Figure 1. Postulated mechanisms for the reaction of oxygen with the reduced Cu_B-heme a₃ binuclear center in CcO and for the reaction of H₂O₂ with the oxidized enzyme.

In this scheme the reaction with O₂ with the reduced binuclear center starts from the lower left corner and progresses to the P_M intermediate shown in the center. P_M is associated with a radical on Y244, which donates an electron to the binuclear center following the O-O bond cleavage reaction. The reaction sequence progresses to the P_R and F intermediates and ultimately to the oxidized state on the top left. The reaction with H₂O₂ is initiated by its binding to the heme a₃ of the oxidized enzyme. The oxidized bCcO preparation used for the present work contains a peroxide bridged between Cu and Fe.^{25, 56} Thus, the O species in the scheme are likely to be formed by the H₂O₂ reduction of the bridged peroxide.

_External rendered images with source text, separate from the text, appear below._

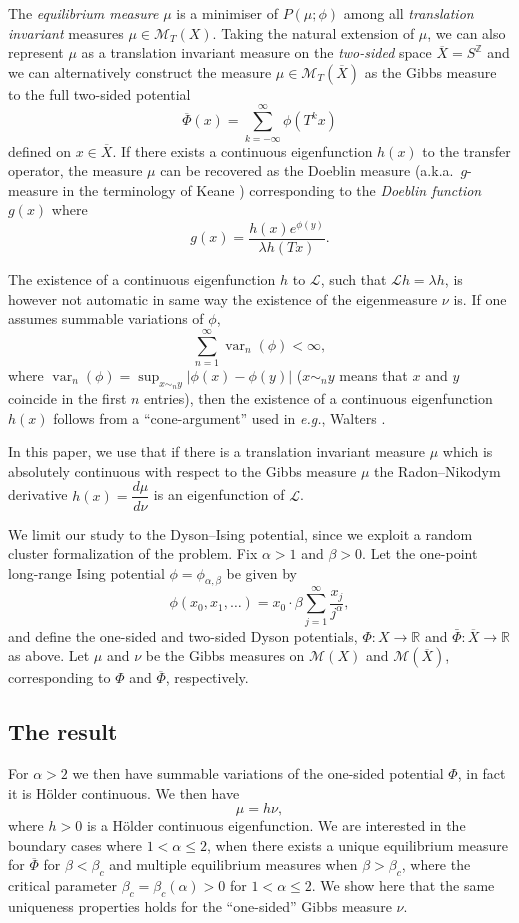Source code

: \documentclass[11pt, a4paper]{amsart}
\theoremstyle{definition}
\theoremstyle{remark}
\providecommand{\RR}{\mathbb{R}}
\providecommand{\ZZ}{\mathbb{Z}}
\providecommand{\CM}{\mathscr{M}}
\providecommand{\mscr}{\mathscr}
\providecommand{\mc}{\mathcal}
\providecommand{\opn}{\operatorname}
\providecommand{\ol}{\overline}
\providecommand{\var}{\opn{var}}
\def\X{X}
\def\T{T}
\begin{document}
The \emph{equilibrium measure} $\mu$ is a minimiser of $P(\mu;\phi)$ among all
\emph{translation invariant} measures $\mu\in{\CM}_\T(\X)$. Taking the natural
extension of $\mu$, we can also represent $\mu$ as a translation invariant measure
on the \emph{two-sided} space $\ol\X = S^\ZZ$ and we can alternatively construct
the measure $\mu\in\CM_\T(\ol\X)$ as the Gibbs measure to the full two-sided potential
\[
  \ol \Phi(x)=\sum_{k=-\infty}^\infty \phi(\T^k x)
\]
defined on $x\in\ol\X$.
If there exists a continuous eigenfunction $h(x)$ to the transfer operator, the
measure $\mu$ can be recovered as the Doeblin measure \cite{berger2} (a.k.a.\
$g$-measure in the terminology of Keane \cite{keane}) corresponding to the
\emph{Doeblin function} $g(x)$ where
\begin{equation}\label{g}
  g(x)= \frac{h(x) e^{\phi(y)}}{\lambda h(\T x)}.
\end{equation}

The existence of a continuous eigenfunction $h$ to $\mc{L}$, such that
$\mc{L}h=\lambda h$, is however not automatic in same way the existence of the
eigenmeasure $\nu$ is. If one assumes summable variations of $\phi$,
\begin{equation}\label{sum}
  \sum_{n=1}^\infty \var_n (\phi)<\infty,
\end{equation}
where $\var_n(\phi)=\sup_{x\sim_n y}|\phi(x)-\phi(y)|$ ($x\sim_n y$ means that $x$ and $y$
coincide in the first $n$ entries), then the existence of a continuous
eigenfunction $h(x)$ follows from a ``cone-argument'' used in {\em
  e.g.}, Walters \cite{walters1}. 
  
In this paper, we use that if there is a translation invariant measure $\mu$ which is
absolutely continuous with respect to the Gibbs measure $\mu$ the Radon--Nikodym
derivative $h(x)=\dfrac{d\mu}{d\nu}$ is an eigenfunction of $\mscr L$.

We limit our study to the Dyson--Ising potential, since we exploit a random cluster formalization of
the problem. Fix $\alpha>1$ and $\beta>0$. Let the
one-point long-range Ising potential $\phi=\phi_{\alpha,\beta}$ be given by
$$\phi(x_0, x_1,\ldots)=x_0\cdot \beta \sum_{j=1}^\infty \frac{x_j}{j^\alpha},$$
and define the one-sided and two-sided Dyson potentials, $\Phi:\X\to \RR$ and
$\bar\Phi:\ol\X\to\RR$ as above. Let $\mu$ and $\nu$ be the Gibbs measures on $\CM(\X)$
and $\CM(\ol\X)$, corresponding to $\Phi$ and $\ol\Phi$, respectively.

\subsection{The result}
For $\alpha>2$ we then have summable variations of the one-sided potential $\Phi$, in fact it is H\"older continuous. We then have 
$$ \mu= h\nu, $$
where $h>0$ is a H\"older continuous eigenfunction. We are interested in the
boundary cases where $1<\alpha\le2$, when there exists a unique equilibrium measure for
$\ol\Phi$ for $\beta<\beta_c$ \cite{ACCN} and multiple equilibrium measures when $\beta>\beta_c$,
where the critical parameter $\beta_c=\beta_c(\alpha)>0$ for $1<\alpha\le2$. We show here that the
same uniqueness properties holds for the ``one-sided'' Gibbs measure $\nu$.
\end{document}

The O-O bond cleavage of the resulting hydroperoxy intermediate leads to a Compound I species with a porphyrin π-cation, which can accept an electron from Y244 to form P_H, leaving a radical on Y244 (Pathway A). The Y244 radical can be re-reduced by Y129 to form F^•. Alternatively, the porphyrin π-cation can accept an electron directly from Y129 to form F^• without passing through Y244 (Pathway B). The P_H intermediate formed via Pathway A is the same as that (P_M) generated in the O₂ reaction and depending on the pH can progress to form P_R and F.